Directions:
Sift the material for lines containing "https", and return them.

________

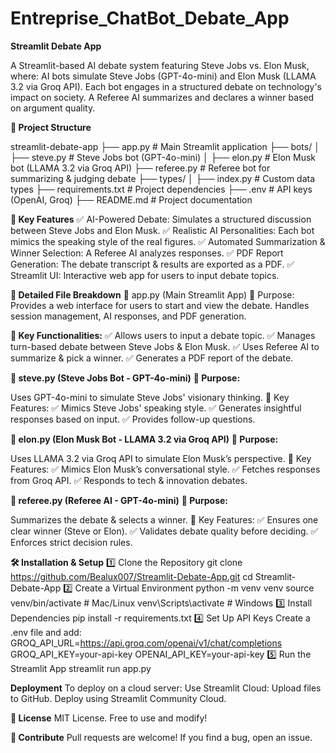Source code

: # Entreprise_ChatBot_Debate_App
**Streamlit Debate App**

A Streamlit-based AI debate system featuring Steve Jobs vs. Elon Musk, where:
AI bots simulate Steve Jobs (GPT-4o-mini) and Elon Musk (LLAMA 3.2 via Groq API).
Each bot engages in a structured debate on technology's impact on society.
A Referee AI summarizes and declares a winner based on argument quality.

**📂 Project Structure**

streamlit-debate-app
├── app.py              # Main Streamlit application
├── bots/
│   ├── steve.py        # Steve Jobs bot (GPT-4o-mini)
│   ├── elon.py         # Elon Musk bot (LLAMA 3.2 via Groq API)
├── referee.py          # Referee bot for summarizing & judging debate
├── types/
│   ├── index.py        # Custom data types
├── requirements.txt    # Project dependencies
├── .env                # API keys (OpenAI, Groq)
├── README.md           # Project documentation

**📜 Key Features**
✅ AI-Powered Debate: Simulates a structured discussion between Steve Jobs and Elon Musk.
✅ Realistic AI Personalities: Each bot mimics the speaking style of the real figures.
✅ Automated Summarization & Winner Selection: A Referee AI analyzes responses.
✅ PDF Report Generation: The debate transcript & results are exported as a PDF.
✅ Streamlit UI: Interactive web app for users to input debate topics.

**📂 Detailed File Breakdown**
📌 app.py (Main Streamlit App)
📌 Purpose:
Provides a web interface for users to start and view the debate.
Handles session management, AI responses, and PDF generation.

**📌 Key Functionalities:**
✅ Allows users to input a debate topic.
✅ Manages turn-based debate between Steve Jobs & Elon Musk.
✅ Uses Referee AI to summarize & pick a winner.
✅ Generates a PDF report of the debate.


**📌 steve.py (Steve Jobs Bot - GPT-4o-mini)**
**📌 Purpose:**

Uses GPT-4o-mini to simulate Steve Jobs' visionary thinking.
📌 Key Features:
✅ Mimics Steve Jobs' speaking style.
✅ Generates insightful responses based on input.
✅ Provides follow-up questions.

**📌 elon.py (Elon Musk Bot - LLAMA 3.2 via Groq API)**
**📌 Purpose:**

Uses LLAMA 3.2 via Groq API to simulate Elon Musk’s perspective.
📌 Key Features:
✅ Mimics Elon Musk’s conversational style.
✅ Fetches responses from Groq API.
✅ Responds to tech & innovation debates.

**📌 referee.py (Referee AI - GPT-4o-mini)**
**📌 Purpose:**

Summarizes the debate & selects a winner.
📌 Key Features:
✅ Ensures one clear winner (Steve or Elon).
✅ Validates debate quality before deciding.
✅ Enforces strict decision rules.

**🛠 Installation & Setup**
1️⃣ Clone the Repository
git clone https://github.com/Bealux007/Streamlit-Debate-App.git
cd Streamlit-Debate-App
2️⃣ Create a Virtual Environment
python -m venv venv
source venv/bin/activate  # Mac/Linux
venv\Scripts\activate     # Windows
3️⃣ Install Dependencies
pip install -r requirements.txt
4️⃣ Set Up API Keys
Create a .env file and add:
GROQ_API_URL=https://api.groq.com/openai/v1/chat/completions
GROQ_API_KEY=your-api-key
OPENAI_API_KEY=your-api-key
5️⃣ Run the Streamlit App
streamlit run app.py

**Deployment**
To deploy on a cloud server:
Use Streamlit Cloud:
Upload files to GitHub.
Deploy using Streamlit Community Cloud.

**📜 License**
MIT License. Free to use and modify!

**🔗 Contribute**
Pull requests are welcome! If you find a bug, open an issue.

________

Result for this exercise:
git clone https://github.com/Bealux007/Streamlit-Debate-App.git
GROQ_API_URL=https://api.groq.com/openai/v1/chat/completions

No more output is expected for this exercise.